Kaum jemand dürfte mit der Sprache, mit ihrem Sinn, Unsinn und Irrsinn mehr experimentiert haben, als der Münchner Komiker. »Teurer Rat ist gut«, heißt es da zum Beispiel – man stutzt, sinniert und bleibt hängen. Irgend etwas stimmt nicht. Durch die einfache Umstellung der Adjektive stellt Valentin ein bekanntes Sprichwort auf den Kopf. Eine Variante lautet: »Guter Rat war nicht billig.« Auf unsere Zeit angewendet kann man damit die gesamte Unternehmensberatungs- und Consultingbranche aufs Korn nehmen: je teurer die Beratung, desto angeblich besser.
Valentin selber schrieb einmal, dass die meisten seiner Stücke an keine Zeit gebunden sondern nur humorvoll seien. Und der Humor bleibe ewig, solange es Menschen gibt. Roswin Finkenzeller hat treffend festgestellt, Valentins Art zu denken sei von nahezu unbegrenzter Anwendbarkeit. In diesem Buch soll versucht werden, diese auf entscheidende Fragen des 21. Jahrhunderts anzuwenden. In mancherlei Hinsicht war Valentin seiner Zeit weit voraus. 1928, also 41 Jahre vor der ersten Mondlandung, inszeniert er zusammen mit Liesl Karlstadt die »technische Bühnenneuheit« »Der Flug zum Mond im Raketenschiff«. Alle Voraussetzungen für das Gelingen des Fluges sind da: »Mir sind da – das Flugzeug ist da – der Mond ist da.« Und auch die Hoffnung, dass sie wiederkommen, ist da: »Die Hoffnung ist das Wichtigste.
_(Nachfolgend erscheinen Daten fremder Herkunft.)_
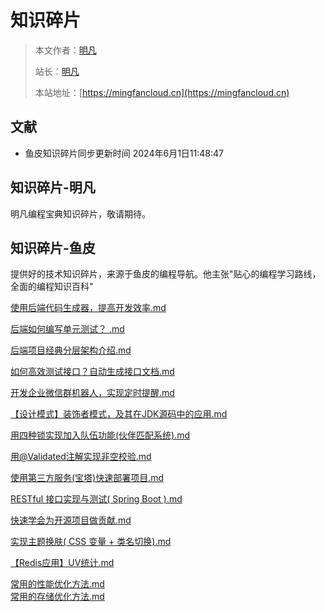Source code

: # 知识碎片

> 本文作者：[明凡]()
>
> 站长：[明凡]()
>
> 本站地址：[https://mingfancloud.cn](https://mingfancloud.cn)

## 文献

- 鱼皮知识碎片同步更新时间 2024年6月1日11:48:47


## 知识碎片-明凡

明凡编程宝典知识碎片，敬请期待。  

## 知识碎片-鱼皮
提供好的技术知识碎片，来源于鱼皮的编程导航。他主张"贴心的编程学习路线，全面的编程知识百科"  

[使用后端代码生成器，提高开发效率.md](知识碎片-鱼皮/使用后端代码生成器，提高开发效率.md)

[后端如何编写单元测试？ .md](知识碎片-鱼皮/后端如何编写单元测试？%20.md)

[后端项目经典分层架构介绍.md](知识碎片-鱼皮/后端项目经典分层架构介绍.md)

[如何高效测试接口？自动生成接口文档.md](知识碎片-鱼皮/如何高效测试接口？自动生成接口文档.md)

[开发企业微信群机器人，实现定时提醒.md](知识碎片-鱼皮/开发企业微信群机器人，实现定时提醒.md)



[【设计模式】装饰者模式，及其在JDK源码中的应用.md](知识碎片-鱼皮/【设计模式】装饰者模式，及其在JDK源码中的应用.md)

[用四种锁实现加入队伍功能(伙伴匹配系统).md](知识碎片-鱼皮/用四种锁实现加入队伍功能(伙伴匹配系统).md)

[用@Validated注解实现非空校验.md](知识碎片-鱼皮/用@Validated注解实现非空校验.md)

[使用第三方服务(宝塔)快速部署项目.md](知识碎片-鱼皮/使用第三方服务(宝塔)快速部署项目.md)

[RESTful 接口实现与测试( Spring Boot ).md](知识碎片-鱼皮/RESTful%20接口实现与测试(%20Spring%20Boot%20).md)

[快速学会为开源项目做贡献.md](知识碎片-鱼皮/快速学会为开源项目做贡献.md)

[实现主题换肤( CSS 变量 + 类名切换).md](知识碎片-鱼皮/实现主题换肤(%20CSS%20变量%20+%20类名切换).md)


[【Redis应用】UV统计.md](知识碎片-鱼皮/【Redis应用】UV统计.md)



[常用的性能优化方法.md](知识碎片-鱼皮/常用的性能优化方法.md)  
[常用的存储优化方法.md](知识碎片-鱼皮/常用的存储优化方法.md)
Wichtiger, wie die Raketen und das Flugzeug. Wir haben halt 12 Raketen und 1 Stück Hoffnung.« Trotzdem endet der Mondflug mit einem hoffnungslosen Absturz.
Wie komme ich als Jesuit und Theologe dazu, mich mit Karl Valentin zu beschäftigen? Bereits im Alter von zehn Jahren habe ich mich für Valentin begeistert. Der Grund dafür war eine Hauptvorschlagsplatte. Allein aus diesem Wort hätte Valentin schon so allerlei gemacht. Wahrscheinlich hätte er die Assoziation mit dem Vorschlagshammer nicht ungenutzt gelassen, und das Haupt wäre nicht ungeschoren davongekommen. Das geschorene Haupt – die Glatze – wiederum heißt bei ihm Plattn. Sämtliche Unsinnsdimensionen der Platte schöpft er im Film »Im Schallplattenladen« aus, der bei dem Versuch, zerbrechliche Wachsplatten und die neuen, biegsamen Plastikplatten voneinander zu unterscheiden, in einem Destaster, pardon, Desaster endet.
Doch zurück zur Hauptvorschlagsplatte. Mein Vater war Mitglied des »Phono-Rings«. Hier konnte man Bücher und Schallplatten vergünstigt beziehen. Man verpflichtete sich in jedem Halbjahr zu einer Bestellung. Versäumte man diese, drohte einem der »Hauptvorschlag«. Dieser bestand 1970 aus zwei Platten – also schwarzen Platten mit Schall – von Karl Valentin. Ich hörte sie aus purer Neugierde – und war für immer verloren. Der Buchbinder Wanninger, Der Ententraum, Die Uhr von Löwe, und viele andere Valentin-Klassiker traten in mein Leben. Besonders angetan hatte es mir der Monolog »Beim Zahnarzt«. Dieser fängt mit einem leicht umgebogenen Zitat aus Schillers Glocke an: »Gefährlich ist’s den Leu zu wecken, verderblich ist des Tigers Zahn, doch der schrecklichste der Schrecken, ist der eigene hohle Zahn«. Dann setzt sich Valentin damit auseinander, wie einem ein hohler Zahn weh tun kann, da in diesem Zahn ja nichts drin ist, und einem das Nichts dann weh tun müßte. (Martin Heidegger läßt grüßen!) Diese Überlegung überträgt er auf die Stadträte, die dann ja ständig Kopfweh haben müßten. Beim Zahnarzt geht es in etwa so weiter: Das Reißen des Zahnes lehnt er ab, weil er dabei die Zähne nicht zusammenbeißen kann, das Ausbohren, weil der Zahn ja so schon hohl ist. Den Nerv darf der Zahnarzt unter Berufung auf das fünfte Gebot nicht töten. Lachgas geht nicht, weil seine Tante gestorben ist und er nicht lachen darf. Eine Goldkrone verweigert er, weil das ja in der Demokratie keinen Sinn mehr hat. Schließlich rechnet er vor dem Plombieren den Preis einer Messerspitze Zement mit einem Sack Zement bei einem Maurer auf und bescheidet dem Zahnarzt, da müsse er warten, bis ein Dümmrer kommt. Immerhin erkundigt sich der Zahnarzt zum Abschied, wann er dann wieder komme.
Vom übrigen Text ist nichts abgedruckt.